= Philo the Dialectician =

Greek philosopher

Philo the Dialectician (Φίλων; fl. 300 BC) was a Greek philosopher of the Megarian (Dialectical) school. He is sometimes called Philo of Megara although the city of his birth is unknown. He is most famous for the debate he had with his teacher Diodorus Cronus concerning the idea of the possible and the criteria of the truth of conditional statements.

==Life==
Little is known about the life of Philo. He was a disciple of Diodorus Cronus, and was a friend of Zeno, the founder of Stoicism. Diogenes Laërtius states that Zeno "used to dispute very carefully with Philo the logician and study along with him—hence Zeno, who was the junior, had as great an admiration for Philo as his master Diodorus."

Jerome refers to Philo as the teacher of Carneades, which is chronologically impossible. Diogenes Laërtius mentions a (presumably different) Philo who was a disciple of Pyrrho.

==Writings==
One of Philo's works was called Menexenus in which he mentioned the five daughters of Diodorus who were all distinguished dialecticians. Two of Chrysippus' logical works were responses to books by Philo, one was directed at "Philo's Work on Meanings", and the other at "Philo's Work on Moods".

==Philosophy==
Philo disputed with Diodorus respecting the idea of the possible and the criteria of the truth of conditional statements.

In regards to things possible, Diodorus maintained that possible was identical with necessary, i.e. that possible is "that which either is or will be true". Philo instead defined possible as "that which is capable of being true by the proposition's own nature", thus a statement like "this piece of wood can burn" is possible, even if it spent its entire existence on the bottom of the ocean.

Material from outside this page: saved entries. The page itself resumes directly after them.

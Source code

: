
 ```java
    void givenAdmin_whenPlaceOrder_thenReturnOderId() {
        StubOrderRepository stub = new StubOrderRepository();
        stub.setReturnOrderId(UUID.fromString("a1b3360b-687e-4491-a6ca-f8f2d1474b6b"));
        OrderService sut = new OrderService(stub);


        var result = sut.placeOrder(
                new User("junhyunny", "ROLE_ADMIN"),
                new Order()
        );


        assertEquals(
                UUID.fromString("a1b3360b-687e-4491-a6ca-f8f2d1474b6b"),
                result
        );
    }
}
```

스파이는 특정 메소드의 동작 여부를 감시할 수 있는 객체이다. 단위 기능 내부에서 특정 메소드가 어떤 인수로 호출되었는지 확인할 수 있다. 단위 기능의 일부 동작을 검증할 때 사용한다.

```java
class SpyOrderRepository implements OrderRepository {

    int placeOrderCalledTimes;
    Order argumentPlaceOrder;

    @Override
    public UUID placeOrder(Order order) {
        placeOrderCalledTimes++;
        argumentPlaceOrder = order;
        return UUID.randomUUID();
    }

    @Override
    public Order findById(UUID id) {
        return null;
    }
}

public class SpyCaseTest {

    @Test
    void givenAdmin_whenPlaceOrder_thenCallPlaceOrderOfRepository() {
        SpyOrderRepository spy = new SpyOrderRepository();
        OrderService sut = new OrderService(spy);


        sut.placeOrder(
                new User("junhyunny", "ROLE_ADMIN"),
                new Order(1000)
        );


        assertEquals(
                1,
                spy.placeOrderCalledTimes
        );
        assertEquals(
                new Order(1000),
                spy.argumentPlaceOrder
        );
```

Both Philo and Diodorus sought for criteria for the correct form of conditional propositions, and each of them did so in a manner corresponding to what he maintained respecting the idea of the possible. Philo regarded a conditional as true unless it has both a true antecedent and a false consequent. Precisely, let T_{0} and T_{1} be true statements, and let F_{0} and F_{1} be false statements; then, according to Philo, each of the following conditionals is a true statement, because it is not the case that the consequent is false while the antecedent is true (it is not the case that a false statement is asserted to follow from a true statement):
- If T_{0}, then T_{1}
- If F_{0}, then T_{0}
- If F_{0}, then F_{1}
The following conditional does not meet this requirement, and is therefore a false statement according to Philo:
- If T_{0}, then F_{0}
Indeed, Sextus says "According to [Philo], there are three ways in which a conditional may be true, and one in which it may be false." Philo's criterion of truth is what would now be called a truth-functional definition of "if ... then"; it is the definition used in modern logic.

In contrast, Diodorus allowed the validity of conditionals only when the antecedent clause could never lead to an untrue conclusion. A century later, the Stoic philosopher Chrysippus attacked the assumptions of both Philo and Diodorus.